Gastro Flashcards
(57 cards)
DDx for anorectal pain alone?
Anal fissure
Ulcerative proctitis
Anal herpes
Proctalgia fugax
DDx for anal lump without pain
skin tags
anal warts
anal carcinoma
DDx for anal pain and lump
Perianal haematoma
strangulated internal haemorrhoid
Abscess (ischiorectal or perianal)
Pilonidal sinus
Anal pain and bleeding
Proctitis
Anal fissure
Lump and bleeding vs Pain, Lump and Bleeding Ddx?
Anal carcinoma (blood in underwear or toilet paper) - usually painless
Second degree haemorrhoid (spontaneously reducing lump on straining) (lump, bleeding +/- PAIN)
Third degree haemorrohoid (lump prolapsing but reducible)
Fourth degree haemorrhoid
Ulcerated perianal haematoma (blood in underwear)
Anal bleeding (Without lump or pain) DDx
Internal haemorrhoids (bright red bleeding/separate from feces in toilet)
Colorectal carcinoma (blood mixed)
colorectal polyps (blood mixed)
Anal carcinoma
How are external and internal haemorrhoids differentiated?
External occur below the DENTATE line
Symptoms of haemorrhoids?
haematochezia (Bleeding) - Usually PAINLESS
Pain (associated with a thrombosed haemorrhoid)
Perianal pruritis
Faecal soilage
SUSPECT Dx - perianal pruritis, bright rectal bleeding, and/or perianal pain
Examination findings to be sough in a patient with haemorrhoids/suspected haemorrhoids?

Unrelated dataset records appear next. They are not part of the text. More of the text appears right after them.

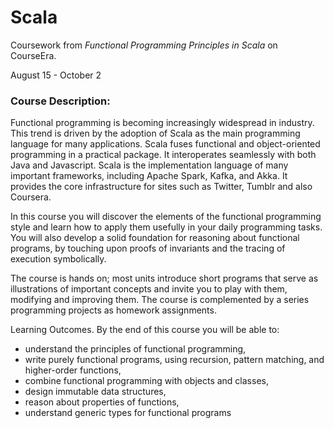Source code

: # Scala

Coursework from _Functional Programming Principles in Scala_ on CourseEra.

August 15 - October 2

### Course Description:

Functional programming is becoming increasingly widespread in industry. This trend is driven by the adoption of Scala as the main programming language for many applications. Scala fuses functional and object-oriented programming in a practical package. It interoperates seamlessly with both Java and Javascript. Scala is the implementation language of many important frameworks, including Apache Spark, Kafka, and Akka. It provides the core infrastructure for sites such as Twitter, Tumblr and also Coursera.

In this course you will discover the elements of the functional programming style and learn how to apply them usefully in your daily programming tasks. You will also develop a solid foundation for reasoning about functional programs, by touching upon proofs of invariants and the tracing of execution symbolically.

The course is hands on; most units introduce short programs that serve as illustrations of important concepts and invite you to play with them, modifying and improving them. The course is complemented by a series programming projects as homework assignments.

Learning Outcomes. By the end of this course you will be able to:

 - understand the principles of functional programming,
 - write purely functional programs, using recursion,
   pattern matching, and higher-order functions,
 - combine functional programming with objects and classes,
 - design immutable data structures,
 - reason about properties of functions,
 - understand generic types for functional programs
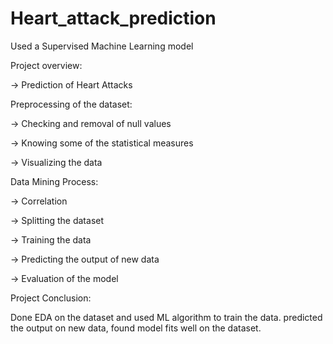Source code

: # Heart_attack_prediction

Used a Supervised Machine Learning model 

Project overview:

-> Prediction of Heart Attacks

Preprocessing of the dataset:

-> Checking and removal of null values

-> Knowing some of the statistical measures

-> Visualizing the data

Data Mining Process:

-> Correlation 

-> Splitting the dataset

-> Training the data 

-> Predicting the output of new data

-> Evaluation of the model

Project Conclusion:

Done EDA on the dataset and used ML algorithm to train the data. predicted the output on new data, found model fits well on the dataset.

Inspection - for fissure (Scarring can suggest partial healing), perianal excoriation, haematoma, prolapsing haemorrhoid, warts, skin tags (hypertrophic in chrons)
Digital rectal examination - palpate for masses, fluctuance, tenderness and characterisation of anal tone
Patients who have suspicion of internal haemorrhoids not detected on DRE require anoscopy/proctoscopy
When do haemorrhoids require endoscopic evaluation?
UNDER 40 - with minimal bleeding and no red flags - no endoscopy
OVER 40 - flexible sigmoidoscopy or colonscopy is performed based up on risk factors for colonic carcinoma
What are the grades of haemorrhoids?
1 - no prolapse, just prominent vessels, only bleeds
- prolapse on bearing down, spontaneously reduces
- prolapses and requires manual reduction.
- Permanent prolapse - cannot be mechanically reduced.
Management of haemorrhoids?
-
Supportive measures
- avoid constipation by increasing fibre in diet and using stool softeners
- avoid straining at stool.
- Responding to urge to defecate but not initiating defecation without the urge - Symptomatic management
a) irritation - warm sitz baths 2-3 times daily, topical analgesic creams, hydrocortisone ointment (no longer than one week)
b) bleeding haemorrhoids - dietary modification, topical creams, if not improving options include rubber band ligation, and surgical management (for external)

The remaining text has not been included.